**DATA PROVIDED**
☆ ☆ ☆

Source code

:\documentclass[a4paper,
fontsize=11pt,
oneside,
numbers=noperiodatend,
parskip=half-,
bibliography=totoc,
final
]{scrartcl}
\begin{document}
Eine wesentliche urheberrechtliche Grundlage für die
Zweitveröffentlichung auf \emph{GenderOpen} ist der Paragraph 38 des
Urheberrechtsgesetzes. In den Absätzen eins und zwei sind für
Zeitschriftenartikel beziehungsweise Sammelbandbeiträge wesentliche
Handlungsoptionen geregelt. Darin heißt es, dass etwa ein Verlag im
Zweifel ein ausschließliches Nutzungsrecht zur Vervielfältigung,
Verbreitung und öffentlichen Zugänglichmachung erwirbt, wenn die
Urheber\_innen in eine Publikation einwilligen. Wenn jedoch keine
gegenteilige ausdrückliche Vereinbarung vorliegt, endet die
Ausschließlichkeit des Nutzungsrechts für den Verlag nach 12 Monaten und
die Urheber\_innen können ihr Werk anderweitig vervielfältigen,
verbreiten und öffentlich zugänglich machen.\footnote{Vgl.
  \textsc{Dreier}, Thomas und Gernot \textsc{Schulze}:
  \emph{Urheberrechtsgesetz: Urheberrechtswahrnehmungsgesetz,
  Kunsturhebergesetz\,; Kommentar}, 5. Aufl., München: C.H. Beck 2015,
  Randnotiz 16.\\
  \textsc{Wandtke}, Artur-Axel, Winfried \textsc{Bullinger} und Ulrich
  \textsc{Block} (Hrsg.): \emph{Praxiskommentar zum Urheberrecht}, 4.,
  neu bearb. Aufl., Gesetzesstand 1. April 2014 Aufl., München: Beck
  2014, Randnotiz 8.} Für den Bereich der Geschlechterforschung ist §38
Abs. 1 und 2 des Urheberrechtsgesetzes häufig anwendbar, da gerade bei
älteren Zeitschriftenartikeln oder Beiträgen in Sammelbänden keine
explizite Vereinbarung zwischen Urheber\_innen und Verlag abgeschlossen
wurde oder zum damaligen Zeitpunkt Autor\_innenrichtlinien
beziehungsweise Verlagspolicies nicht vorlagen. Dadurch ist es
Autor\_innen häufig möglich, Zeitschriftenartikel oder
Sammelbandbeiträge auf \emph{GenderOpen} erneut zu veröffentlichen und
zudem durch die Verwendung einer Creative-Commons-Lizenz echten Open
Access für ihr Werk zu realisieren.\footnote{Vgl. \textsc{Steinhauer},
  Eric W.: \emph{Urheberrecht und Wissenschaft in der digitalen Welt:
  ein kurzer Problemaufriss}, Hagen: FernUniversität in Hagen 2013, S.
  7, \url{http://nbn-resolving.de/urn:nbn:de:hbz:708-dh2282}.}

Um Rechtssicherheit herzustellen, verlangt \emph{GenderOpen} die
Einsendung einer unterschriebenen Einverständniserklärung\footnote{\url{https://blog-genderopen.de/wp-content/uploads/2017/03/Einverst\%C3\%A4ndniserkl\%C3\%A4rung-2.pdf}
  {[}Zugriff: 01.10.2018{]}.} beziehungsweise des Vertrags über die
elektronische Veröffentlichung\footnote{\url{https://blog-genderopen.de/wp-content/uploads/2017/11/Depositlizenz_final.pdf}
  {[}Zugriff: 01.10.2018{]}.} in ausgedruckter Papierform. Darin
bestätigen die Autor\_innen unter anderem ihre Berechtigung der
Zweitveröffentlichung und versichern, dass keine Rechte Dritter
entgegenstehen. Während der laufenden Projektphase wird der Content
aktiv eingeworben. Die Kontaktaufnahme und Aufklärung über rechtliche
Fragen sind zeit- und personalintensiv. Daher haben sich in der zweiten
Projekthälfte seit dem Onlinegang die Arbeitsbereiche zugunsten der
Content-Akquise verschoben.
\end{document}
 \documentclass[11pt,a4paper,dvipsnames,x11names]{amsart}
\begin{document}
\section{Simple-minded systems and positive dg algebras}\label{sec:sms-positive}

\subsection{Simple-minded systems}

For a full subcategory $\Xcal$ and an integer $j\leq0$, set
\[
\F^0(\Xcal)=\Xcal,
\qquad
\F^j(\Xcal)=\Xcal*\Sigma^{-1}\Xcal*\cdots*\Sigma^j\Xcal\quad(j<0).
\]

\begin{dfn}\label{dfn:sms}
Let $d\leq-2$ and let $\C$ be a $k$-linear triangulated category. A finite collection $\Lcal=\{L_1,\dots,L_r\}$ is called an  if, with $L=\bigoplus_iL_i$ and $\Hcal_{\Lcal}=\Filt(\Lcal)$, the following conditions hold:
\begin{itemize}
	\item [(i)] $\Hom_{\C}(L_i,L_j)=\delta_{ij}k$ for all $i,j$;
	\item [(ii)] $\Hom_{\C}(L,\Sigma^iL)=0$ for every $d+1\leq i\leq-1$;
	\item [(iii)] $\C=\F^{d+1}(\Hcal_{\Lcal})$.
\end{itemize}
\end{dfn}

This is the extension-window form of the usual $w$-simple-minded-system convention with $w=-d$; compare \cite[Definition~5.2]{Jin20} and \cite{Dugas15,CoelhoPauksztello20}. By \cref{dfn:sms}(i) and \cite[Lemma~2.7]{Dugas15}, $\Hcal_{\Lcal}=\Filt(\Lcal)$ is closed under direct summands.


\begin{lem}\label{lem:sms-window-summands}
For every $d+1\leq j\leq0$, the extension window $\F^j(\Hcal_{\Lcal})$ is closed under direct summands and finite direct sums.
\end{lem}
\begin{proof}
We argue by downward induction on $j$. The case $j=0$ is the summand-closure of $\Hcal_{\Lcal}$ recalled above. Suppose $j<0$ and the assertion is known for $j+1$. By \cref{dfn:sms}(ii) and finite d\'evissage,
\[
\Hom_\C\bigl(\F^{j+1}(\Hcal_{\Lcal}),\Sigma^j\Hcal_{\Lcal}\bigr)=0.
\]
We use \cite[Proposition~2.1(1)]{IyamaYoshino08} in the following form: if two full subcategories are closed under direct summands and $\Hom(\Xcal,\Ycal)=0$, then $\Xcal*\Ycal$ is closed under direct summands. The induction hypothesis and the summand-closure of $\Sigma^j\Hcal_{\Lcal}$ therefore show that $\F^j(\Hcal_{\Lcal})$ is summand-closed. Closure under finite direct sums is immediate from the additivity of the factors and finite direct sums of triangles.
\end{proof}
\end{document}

☆ ☆ ☆

**GOAL OF THE EXERCISE**
Filter the data above, keeping only lines that include the string "oder".

**RESPONSE**
älteren Zeitschriftenartikeln oder Beiträgen in Sammelbänden keine
wurde oder zum damaligen Zeitpunkt Autor\_innenrichtlinien
Autor\_innen häufig möglich, Zeitschriftenartikel oder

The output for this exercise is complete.